Reproduce the entries below exactly, but only from the line containing "Damit Data Broker" to the line containing "Er hat das Kaufverhalten", inclusive.
********
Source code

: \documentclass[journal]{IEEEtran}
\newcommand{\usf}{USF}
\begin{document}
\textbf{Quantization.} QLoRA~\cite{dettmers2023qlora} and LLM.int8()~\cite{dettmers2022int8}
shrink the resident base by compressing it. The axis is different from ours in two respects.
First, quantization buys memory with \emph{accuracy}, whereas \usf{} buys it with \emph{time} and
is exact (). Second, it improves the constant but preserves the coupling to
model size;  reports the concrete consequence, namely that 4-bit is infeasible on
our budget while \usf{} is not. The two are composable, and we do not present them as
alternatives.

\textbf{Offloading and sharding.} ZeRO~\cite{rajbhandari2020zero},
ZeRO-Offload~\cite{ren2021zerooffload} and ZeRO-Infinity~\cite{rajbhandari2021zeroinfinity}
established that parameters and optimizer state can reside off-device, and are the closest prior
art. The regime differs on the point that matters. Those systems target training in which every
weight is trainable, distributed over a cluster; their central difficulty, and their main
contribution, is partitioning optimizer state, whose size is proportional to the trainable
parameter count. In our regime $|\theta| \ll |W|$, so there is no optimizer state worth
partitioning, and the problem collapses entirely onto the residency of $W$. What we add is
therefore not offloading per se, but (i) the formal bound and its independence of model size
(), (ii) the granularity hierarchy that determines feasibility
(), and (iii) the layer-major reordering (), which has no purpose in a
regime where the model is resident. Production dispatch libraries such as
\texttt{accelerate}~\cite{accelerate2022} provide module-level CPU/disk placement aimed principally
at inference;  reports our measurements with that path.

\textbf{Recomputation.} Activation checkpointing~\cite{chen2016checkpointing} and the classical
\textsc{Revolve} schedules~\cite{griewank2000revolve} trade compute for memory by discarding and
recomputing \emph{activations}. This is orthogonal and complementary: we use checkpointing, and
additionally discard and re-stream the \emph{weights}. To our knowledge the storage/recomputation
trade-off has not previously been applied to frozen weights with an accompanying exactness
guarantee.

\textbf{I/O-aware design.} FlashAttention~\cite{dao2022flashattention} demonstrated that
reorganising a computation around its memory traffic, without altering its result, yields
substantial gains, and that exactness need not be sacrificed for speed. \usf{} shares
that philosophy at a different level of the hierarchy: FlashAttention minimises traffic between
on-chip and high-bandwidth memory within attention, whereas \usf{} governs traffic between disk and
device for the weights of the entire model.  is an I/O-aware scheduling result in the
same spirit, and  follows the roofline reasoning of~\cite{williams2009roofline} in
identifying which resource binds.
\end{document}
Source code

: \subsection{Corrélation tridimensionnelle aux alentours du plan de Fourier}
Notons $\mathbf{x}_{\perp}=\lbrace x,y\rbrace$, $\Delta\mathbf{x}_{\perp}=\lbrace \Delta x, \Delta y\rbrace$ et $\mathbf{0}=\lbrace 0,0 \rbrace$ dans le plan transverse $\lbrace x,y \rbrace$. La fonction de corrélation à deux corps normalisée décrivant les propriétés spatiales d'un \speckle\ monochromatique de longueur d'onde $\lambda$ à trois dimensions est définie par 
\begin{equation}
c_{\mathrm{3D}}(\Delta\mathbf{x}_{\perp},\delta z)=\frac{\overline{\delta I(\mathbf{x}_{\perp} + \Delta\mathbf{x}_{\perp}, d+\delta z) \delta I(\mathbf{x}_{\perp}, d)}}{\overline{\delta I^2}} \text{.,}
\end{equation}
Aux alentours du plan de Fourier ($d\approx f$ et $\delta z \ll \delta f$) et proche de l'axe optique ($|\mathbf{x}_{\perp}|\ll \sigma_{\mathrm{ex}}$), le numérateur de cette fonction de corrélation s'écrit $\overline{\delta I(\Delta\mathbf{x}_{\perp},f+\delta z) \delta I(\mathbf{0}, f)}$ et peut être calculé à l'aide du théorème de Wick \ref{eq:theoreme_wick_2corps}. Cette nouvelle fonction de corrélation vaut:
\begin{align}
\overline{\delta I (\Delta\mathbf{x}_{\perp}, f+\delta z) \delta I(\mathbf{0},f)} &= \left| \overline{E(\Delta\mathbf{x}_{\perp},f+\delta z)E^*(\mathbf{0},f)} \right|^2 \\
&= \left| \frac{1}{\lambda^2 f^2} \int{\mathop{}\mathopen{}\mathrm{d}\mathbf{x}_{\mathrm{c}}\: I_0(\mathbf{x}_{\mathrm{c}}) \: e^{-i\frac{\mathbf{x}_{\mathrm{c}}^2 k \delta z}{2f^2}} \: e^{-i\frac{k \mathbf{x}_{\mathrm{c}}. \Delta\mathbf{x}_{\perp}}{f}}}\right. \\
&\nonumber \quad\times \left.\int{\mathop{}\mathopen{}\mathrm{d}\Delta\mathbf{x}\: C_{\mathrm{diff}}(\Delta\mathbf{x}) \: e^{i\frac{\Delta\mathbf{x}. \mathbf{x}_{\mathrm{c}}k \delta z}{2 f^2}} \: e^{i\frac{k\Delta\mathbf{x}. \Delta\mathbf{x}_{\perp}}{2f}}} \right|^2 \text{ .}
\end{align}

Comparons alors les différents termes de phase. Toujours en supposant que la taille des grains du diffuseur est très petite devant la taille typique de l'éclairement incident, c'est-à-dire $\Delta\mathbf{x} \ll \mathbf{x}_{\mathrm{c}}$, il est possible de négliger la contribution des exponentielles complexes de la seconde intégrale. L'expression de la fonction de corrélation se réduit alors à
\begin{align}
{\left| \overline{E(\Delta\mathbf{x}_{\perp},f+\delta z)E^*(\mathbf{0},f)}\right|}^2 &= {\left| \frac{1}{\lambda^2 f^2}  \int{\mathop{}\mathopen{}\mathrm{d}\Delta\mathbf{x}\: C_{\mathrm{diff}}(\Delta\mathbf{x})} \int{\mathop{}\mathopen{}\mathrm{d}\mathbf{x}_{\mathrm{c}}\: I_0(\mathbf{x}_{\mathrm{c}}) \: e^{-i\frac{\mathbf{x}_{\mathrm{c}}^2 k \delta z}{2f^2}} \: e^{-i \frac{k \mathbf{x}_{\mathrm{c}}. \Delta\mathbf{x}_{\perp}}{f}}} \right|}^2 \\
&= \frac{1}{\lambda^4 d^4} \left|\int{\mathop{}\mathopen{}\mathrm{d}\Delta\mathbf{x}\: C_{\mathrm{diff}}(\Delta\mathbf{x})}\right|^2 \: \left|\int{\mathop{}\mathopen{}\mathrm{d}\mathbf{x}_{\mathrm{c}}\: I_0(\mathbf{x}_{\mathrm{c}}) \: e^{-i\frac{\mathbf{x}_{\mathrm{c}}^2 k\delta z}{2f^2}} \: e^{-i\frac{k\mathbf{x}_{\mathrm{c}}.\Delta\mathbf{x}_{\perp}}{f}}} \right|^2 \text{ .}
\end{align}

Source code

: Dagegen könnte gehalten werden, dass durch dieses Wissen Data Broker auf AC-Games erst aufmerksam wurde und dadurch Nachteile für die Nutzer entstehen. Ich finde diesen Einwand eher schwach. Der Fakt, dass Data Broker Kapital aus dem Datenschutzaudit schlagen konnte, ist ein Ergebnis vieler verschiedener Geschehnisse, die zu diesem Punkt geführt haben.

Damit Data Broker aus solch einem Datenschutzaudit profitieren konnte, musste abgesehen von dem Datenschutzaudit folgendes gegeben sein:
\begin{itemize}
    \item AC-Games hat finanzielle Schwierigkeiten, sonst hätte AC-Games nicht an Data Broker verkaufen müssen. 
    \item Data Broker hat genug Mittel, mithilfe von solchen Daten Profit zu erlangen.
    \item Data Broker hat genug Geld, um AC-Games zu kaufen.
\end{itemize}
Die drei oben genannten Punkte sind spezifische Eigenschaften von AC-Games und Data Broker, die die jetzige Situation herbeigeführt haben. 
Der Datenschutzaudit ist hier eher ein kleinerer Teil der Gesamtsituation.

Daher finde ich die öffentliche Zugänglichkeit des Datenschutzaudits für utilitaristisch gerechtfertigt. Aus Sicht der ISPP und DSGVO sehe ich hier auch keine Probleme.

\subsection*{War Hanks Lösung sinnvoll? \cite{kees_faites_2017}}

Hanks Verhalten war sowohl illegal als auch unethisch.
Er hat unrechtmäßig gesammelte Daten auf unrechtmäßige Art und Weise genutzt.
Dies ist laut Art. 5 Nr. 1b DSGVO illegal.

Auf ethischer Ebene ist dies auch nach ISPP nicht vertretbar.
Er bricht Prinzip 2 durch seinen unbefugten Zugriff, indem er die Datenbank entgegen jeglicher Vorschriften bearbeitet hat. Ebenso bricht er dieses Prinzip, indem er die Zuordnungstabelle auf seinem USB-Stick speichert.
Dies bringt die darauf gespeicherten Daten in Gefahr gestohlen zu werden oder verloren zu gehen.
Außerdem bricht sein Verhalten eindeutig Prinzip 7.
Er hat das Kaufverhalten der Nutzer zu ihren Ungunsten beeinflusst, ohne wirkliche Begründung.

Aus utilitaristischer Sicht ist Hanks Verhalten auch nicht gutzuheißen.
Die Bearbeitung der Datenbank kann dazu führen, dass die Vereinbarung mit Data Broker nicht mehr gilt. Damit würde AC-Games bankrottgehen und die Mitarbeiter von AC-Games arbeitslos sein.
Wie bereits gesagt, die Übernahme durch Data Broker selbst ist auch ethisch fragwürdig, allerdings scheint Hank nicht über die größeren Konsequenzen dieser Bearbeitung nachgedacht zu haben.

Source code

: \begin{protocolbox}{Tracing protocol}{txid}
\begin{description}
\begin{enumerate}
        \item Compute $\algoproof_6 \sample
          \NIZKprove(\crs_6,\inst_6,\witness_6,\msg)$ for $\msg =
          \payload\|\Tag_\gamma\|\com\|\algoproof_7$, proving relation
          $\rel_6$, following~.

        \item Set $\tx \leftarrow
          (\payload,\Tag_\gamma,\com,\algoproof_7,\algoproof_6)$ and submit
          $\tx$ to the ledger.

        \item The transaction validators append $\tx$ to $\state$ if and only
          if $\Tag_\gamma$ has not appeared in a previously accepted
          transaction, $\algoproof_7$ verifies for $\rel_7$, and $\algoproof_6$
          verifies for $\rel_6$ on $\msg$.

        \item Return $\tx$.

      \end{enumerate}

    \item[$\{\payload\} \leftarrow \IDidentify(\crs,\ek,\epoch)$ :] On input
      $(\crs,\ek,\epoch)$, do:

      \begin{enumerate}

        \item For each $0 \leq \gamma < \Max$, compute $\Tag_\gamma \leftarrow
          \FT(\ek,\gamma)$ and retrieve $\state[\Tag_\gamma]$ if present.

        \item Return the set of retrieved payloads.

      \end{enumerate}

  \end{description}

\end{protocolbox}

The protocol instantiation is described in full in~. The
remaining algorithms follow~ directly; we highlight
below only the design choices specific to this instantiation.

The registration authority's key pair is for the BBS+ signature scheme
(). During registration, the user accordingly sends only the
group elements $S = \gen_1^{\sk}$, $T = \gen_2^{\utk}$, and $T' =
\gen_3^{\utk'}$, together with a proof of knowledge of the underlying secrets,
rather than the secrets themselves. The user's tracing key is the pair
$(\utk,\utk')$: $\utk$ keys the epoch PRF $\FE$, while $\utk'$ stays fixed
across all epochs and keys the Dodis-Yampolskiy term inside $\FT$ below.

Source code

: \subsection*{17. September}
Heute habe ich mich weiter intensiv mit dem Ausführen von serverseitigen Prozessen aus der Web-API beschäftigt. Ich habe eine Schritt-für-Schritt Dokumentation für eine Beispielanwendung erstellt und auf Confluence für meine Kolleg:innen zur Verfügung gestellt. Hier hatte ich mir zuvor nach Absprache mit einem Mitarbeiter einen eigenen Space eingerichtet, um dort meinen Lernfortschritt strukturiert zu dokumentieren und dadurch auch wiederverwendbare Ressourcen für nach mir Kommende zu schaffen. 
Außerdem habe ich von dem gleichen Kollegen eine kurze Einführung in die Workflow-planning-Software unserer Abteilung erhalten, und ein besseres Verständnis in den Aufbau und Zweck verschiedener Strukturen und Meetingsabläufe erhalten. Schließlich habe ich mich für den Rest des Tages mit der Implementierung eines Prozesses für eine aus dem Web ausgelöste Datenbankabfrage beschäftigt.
********
SOLUTION
Damit Data Broker aus solch einem Datenschutzaudit profitieren konnte, musste abgesehen von dem Datenschutzaudit folgendes gegeben sein:
\begin{itemize}
    \item AC-Games hat finanzielle Schwierigkeiten, sonst hätte AC-Games nicht an Data Broker verkaufen müssen. 
    \item Data Broker hat genug Mittel, mithilfe von solchen Daten Profit zu erlangen.
    \item Data Broker hat genug Geld, um AC-Games zu kaufen.
\end{itemize}
Die drei oben genannten Punkte sind spezifische Eigenschaften von AC-Games und Data Broker, die die jetzige Situation herbeigeführt haben. 
Der Datenschutzaudit ist hier eher ein kleinerer Teil der Gesamtsituation.

Daher finde ich die öffentliche Zugänglichkeit des Datenschutzaudits für utilitaristisch gerechtfertigt. Aus Sicht der ISPP und DSGVO sehe ich hier auch keine Probleme.

\subsection*{War Hanks Lösung sinnvoll? \cite{kees_faites_2017}}

Hanks Verhalten war sowohl illegal als auch unethisch.
Er hat unrechtmäßig gesammelte Daten auf unrechtmäßige Art und Weise genutzt.
Dies ist laut Art. 5 Nr. 1b DSGVO illegal.

Auf ethischer Ebene ist dies auch nach ISPP nicht vertretbar.
Er bricht Prinzip 2 durch seinen unbefugten Zugriff, indem er die Datenbank entgegen jeglicher Vorschriften bearbeitet hat. Ebenso bricht er dieses Prinzip, indem er die Zuordnungstabelle auf seinem USB-Stick speichert.
Dies bringt die darauf gespeicherten Daten in Gefahr gestohlen zu werden oder verloren zu gehen.
Außerdem bricht sein Verhalten eindeutig Prinzip 7.
Er hat das Kaufverhalten der Nutzer zu ihren Ungunsten beeinflusst, ohne wirkliche Begründung.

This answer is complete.